Usta kalem Murat Gülsoy’un “Kıyamet Sonrası Olağan Bir Gün” adlı romanı, geçtiğimiz haftalarda Can Yayınları etiketiyle okurlarla buluştu.
Roman, belirsizliklerin ve zıtlıkların iç içe geçtiği bir anlatıyla, okuyucuyu kolektif hafızanın kaybolduğu, kıyamet sonrası bir dünyaya davet ediyor. Yer yer distopik ve ütopik öğeler barındıran bu eser, geçmişle şimdiyi harmanlayarak geleceği sorguluyor. İnsan ve insan dışı karakterlerin yer aldığı roman, diyaloglarla güçlendirilmiş ve çok katmanlı bir anlatım sunuyor. Modernizmin ve postmodernizmin temel meselelerini ele alarak okuyucularına yeni dünyayı sorgulama fırsatı tanıyor.
Kitaptan bir kesit:
Anlatıda çok sık karşımıza çıkan “göbek kordunu” kitapta ölümle yaşam arasına gönderme yapıyor. Gerçekte anne karnında bebeği besleyen bu kordon, kitapta yetişkin bir kadının bacak arasından sarkmaya devam ediyor. Yine bir diğer dikkat çeken metafor ise “zeytin ağacı yaprağı”. Ölümsüzlük ve dayanıklılık üzerinden okuma yapabileceğimiz gibi romandaki belirsiz zaman çizelgesinde umudun sürekliliğine, yeniden kalkmaya ve devam etmeye vurgu yapar. Bu iki metafor da okuyucuya yaşam döngüsü üzerinden ilişkilendirilebilir.
Geçmişin ve şimdinin gerçekliğiyle geleceğin ilginç ve distopik tahayyülü arasında gerçek bir türler arası yolculuk…
Kitaptan Sergiye, Bir Romanın Fırça İzleri: Kıyamet Sonrası Olağan Bir Gün
Roman okurla buluşmadan önce, Monday Art Collective sanatçıları Ayşenur Köksal, Işıl Güleçyüz ve Joel Menemşe tarafından okunarak resim betimlemelerine dönüştürüldü. Ortaya çıkan eserler, hem kitaba kapak oldu hem de Işık Gençoğlu küratörlüğünde, romanla aynı adı taşıyan bir sergiyle Istanbul Concept Studio’da sanatseverlerin beğenisine sunuldu.
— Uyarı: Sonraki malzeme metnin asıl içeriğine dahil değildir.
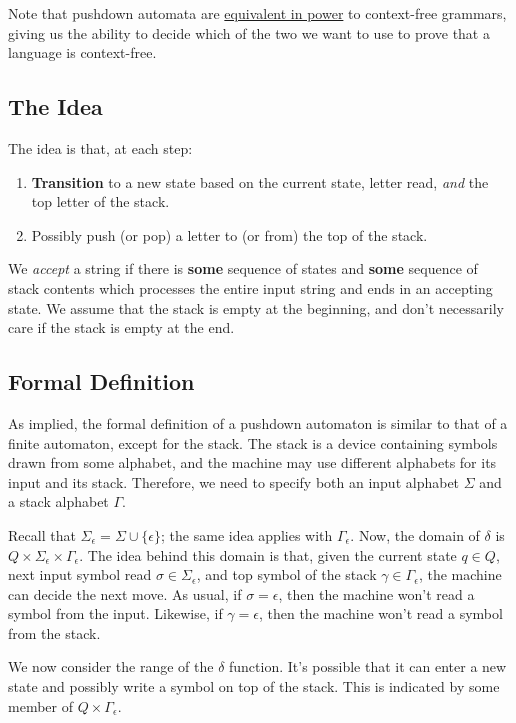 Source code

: \documentclass[letterpaper]{article}
\begin{document}
\bigskip 

Note that pushdown automata are \underline{equivalent in power} to context-free grammars, giving us the ability to decide which of the two we want to use to prove that a language is context-free. 


\subsection{The Idea}
The idea is that, at each step: 
\begin{enumerate}
    \item \textbf{Transition} to a new state based on the current state, letter read, \emph{and} the top letter of the stack. 
    \item Possibly push (or pop) a letter to (or from) the top of the stack. 
\end{enumerate}
We \emph{accept} a string if there is \textbf{some} sequence of states and \textbf{some} sequence of stack contents which processes the entire input string and ends in an accepting state. We assume that the stack is empty at the beginning, and don't necessarily care if the stack is empty at the end.

\subsection{Formal Definition}
As implied, the formal definition of a pushdown automaton is similar to that of a finite automaton, except for the stack. The stack is a device containing symbols drawn from some alphabet, and the machine may use different alphabets for its input and its stack. Therefore, we need to specify both an input alphabet $\Sigma$ and a stack alphabet $\Gamma$. 

\bigskip 

Recall that $\Sigma_{\epsilon} = \Sigma \cup \{\epsilon\}$; the same idea applies with $\Gamma_{\epsilon}$. Now, the domain of $\delta$ is $Q \times \Sigma_{\epsilon} \times \Gamma_{\epsilon}$. The idea behind this domain is that, given the current state $q \in Q$, next input symbol read $\sigma \in \Sigma_{\epsilon}$, and top symbol of the stack $\gamma \in \Gamma_{\epsilon}$, the machine can decide the next move. As usual, if $\sigma = \epsilon$, then the machine won't read a symbol from the input. Likewise, if $\gamma = \epsilon$, then the machine won't read a symbol from the stack.  

\bigskip 

We now consider the range of the $\delta$ function. It's possible that it can enter a new state and possibly write a symbol on top of the stack. This is indicated by some member of $Q \times \Gamma_{\epsilon}$. 
\end{document}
Kıyamet Sonrası Olağan Bir Gün sergisi, 7 Aralık 2024’e kadar Concept Studio’da devam edecek.
“Kıyamet Sonrası Olağan Bir Gün” romanını ve sergiye konu olma sürecini usta kalem Murat Gülsoy ile konuştuk.
“Kıyamet Sonrası Olağan Bir Gün” okura nasıl bir dünya sunuyor? Kitaba konu olan dünya ile ne türden ilişkilisiniz?
Kitap, okuyucuyu zamansallığın anlamını yitirdiği, mekânsal sınırların silikleştiği, insanın hem bireysel hem kolektif hafızasının kaybolduğu bir dünyaya davet ediyor. Bu dünya sanırım geçtiğimiz pandemi döneminde deneyimlediğimiz kapanmanın zihnimdeki temsili. Tabii bunu yazdıktan sonra fark ettim. Pandemi sırasında yaşadığımız belirsizlik, dünyanın durmasının yarattığı güvensizlik ve tabii ölüm korkusu başat duygulardı. Öte yandan dünya durduğu için doğa kendini tamir etmeye başlamış tabiri caizse coşmuştu. İşte bu iki zıt etkiden doğdu bu roman. Kitaba konu olan dünya elbette son kertede kendi kaygılarımın, umutlarımın ve korkularımın bir yansıması.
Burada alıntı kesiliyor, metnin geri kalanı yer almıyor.